[Stored data entries]
....................
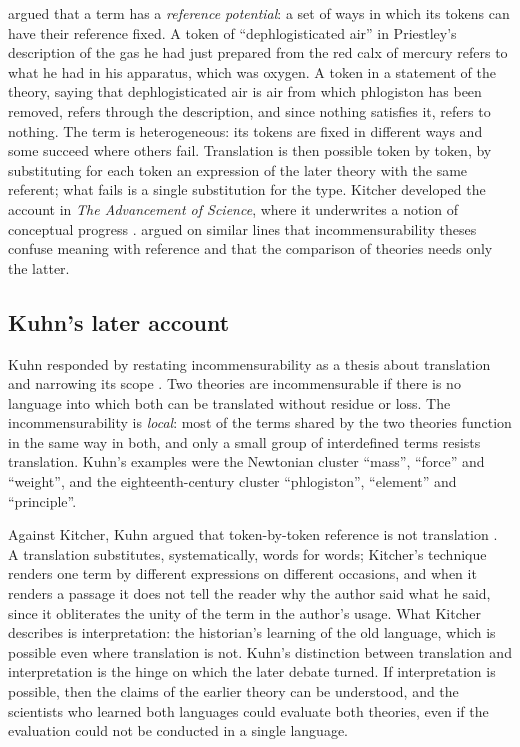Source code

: \documentclass{situationist-preprint}
\begin{document}
\citet{Kitcher1978} argued that a term has a \emph{reference potential}: a set of ways in which its tokens can have their reference fixed. A token of \enquote{dephlogisticated air} in Priestley's description of the gas he had just prepared from the red calx of mercury refers to what he had in his apparatus, which was oxygen. A token in a statement of the theory, saying that dephlogisticated air is air from which phlogiston has been removed, refers through the description, and since nothing satisfies it, refers to nothing. The term is heterogeneous: its tokens are fixed in different ways and some succeed where others fail. Translation is then possible token by token, by substituting for each token an expression of the later theory with the same referent; what fails is a single substitution for the type. Kitcher developed the account in \emph{The Advancement of Science}, where it underwrites a notion of conceptual progress \citep{Kitcher1993}. \citet{Devitt1979} argued on similar lines that incommensurability theses confuse meaning with reference and that the comparison of theories needs only the latter.

\subsection{Kuhn's later account}

Kuhn responded by restating incommensurability as a thesis about translation and narrowing its scope \citep{Kuhn1983}. Two theories are incommensurable if there is no language into which both can be translated without residue or loss. The incommensurability is \emph{local}: most of the terms shared by the two theories function in the same way in both, and only a small group of interdefined terms resists translation. Kuhn's examples were the Newtonian cluster \enquote{mass}, \enquote{force} and \enquote{weight}, and the eighteenth-century cluster \enquote{phlogiston}, \enquote{element} and \enquote{principle}.

Against Kitcher, Kuhn argued that token-by-token reference is not translation \citep{Kuhn1983}. A translation substitutes, systematically, words for words; Kitcher's technique renders one term by different expressions on different occasions, and when it renders a passage it does not tell the reader why the author said what he said, since it obliterates the unity of the term in the author's usage. What Kitcher describes is interpretation: the historian's learning of the old language, which is possible even where translation is not. Kuhn's distinction between translation and interpretation is the hinge on which the later debate turned. If interpretation is possible, then the claims of the earlier theory can be understood, and the scientists who learned both languages could evaluate both theories, even if the evaluation could not be conducted in a single language.
\end{document}
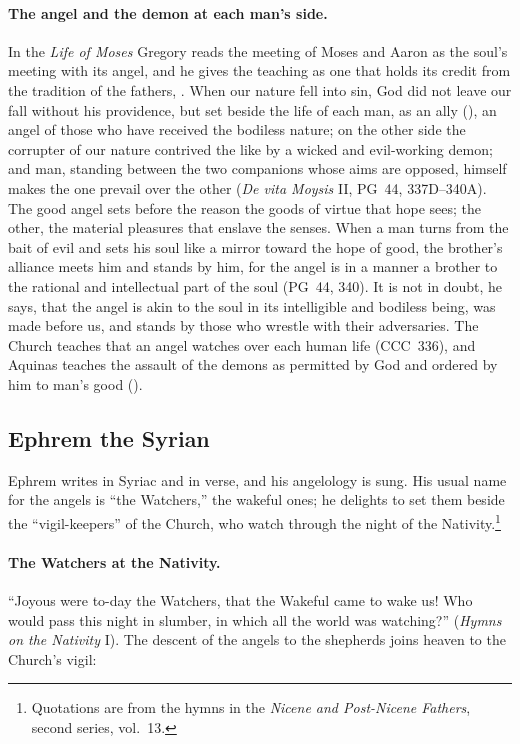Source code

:\paragraph{The angel and the demon at each man's side.} In the
\emph{Life of Moses} Gregory reads the meeting of Moses and Aaron as the
soul's meeting with its angel, and he gives the teaching as one that
holds its credit from the tradition of the fathers, . When our nature fell into sin, God did not leave our
fall without his providence, but set beside the life of each man, as an
ally (), an angel of those who have received the
bodiless nature; on the other side the corrupter of our nature contrived
the like by a wicked and evil-working demon; and man, standing between
the two companions whose aims are opposed, himself makes the one prevail
over the other (\emph{De vita Moysis} II, PG~44, 337D--340A). The good
angel sets before the reason the goods of virtue that hope sees; the
other, the material pleasures that enslave the senses. When a man turns
from the bait of evil and sets his soul like a mirror toward the hope of
good, the brother's alliance meets him and stands by him, for the angel is
in a manner a brother to the rational and intellectual part of the soul
(PG~44, 340). It is not in doubt, he
says, that the angel is akin to the soul in its intelligible and bodiless
being, was made before us, and stands by those who wrestle with their
adversaries. The Church teaches that an angel watches over each
human life (CCC~336), and Aquinas teaches the assault of the demons as
permitted by God and ordered by him to man's good ().

\sectionguard
\subsection{Ephrem the Syrian}\label{sec:fb-ephrem}

Ephrem writes in Syriac and in verse, and his angelology is sung. His
usual name for the angels is ``the Watchers,'' the wakeful ones; he
delights to set them beside the ``vigil-keepers'' of the Church, who watch
through the night of the Nativity.\footnote{Quotations are from the
hymns in the \emph{Nicene and Post-Nicene Fathers}, second series,
vol.~13.}

\paragraph{The Watchers at the Nativity.} ``Joyous were to-day the
Watchers, that the Wakeful came to wake us! Who would pass this night in
slumber, in which all the world was watching?'' (\emph{Hymns on the
Nativity} I). The descent of the angels to the shepherds joins heaven to
the Church's vigil:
....................
Only the lines above from the line with "angel sets before" to the line with "from the bait", those two lines included, should be reproduced exactly.

*Answer to this problem:*
angel sets before the reason the goods of virtue that hope sees; the
other, the material pleasures that enslave the senses. When a man turns
from the bait of evil and sets his soul like a mirror toward the hope of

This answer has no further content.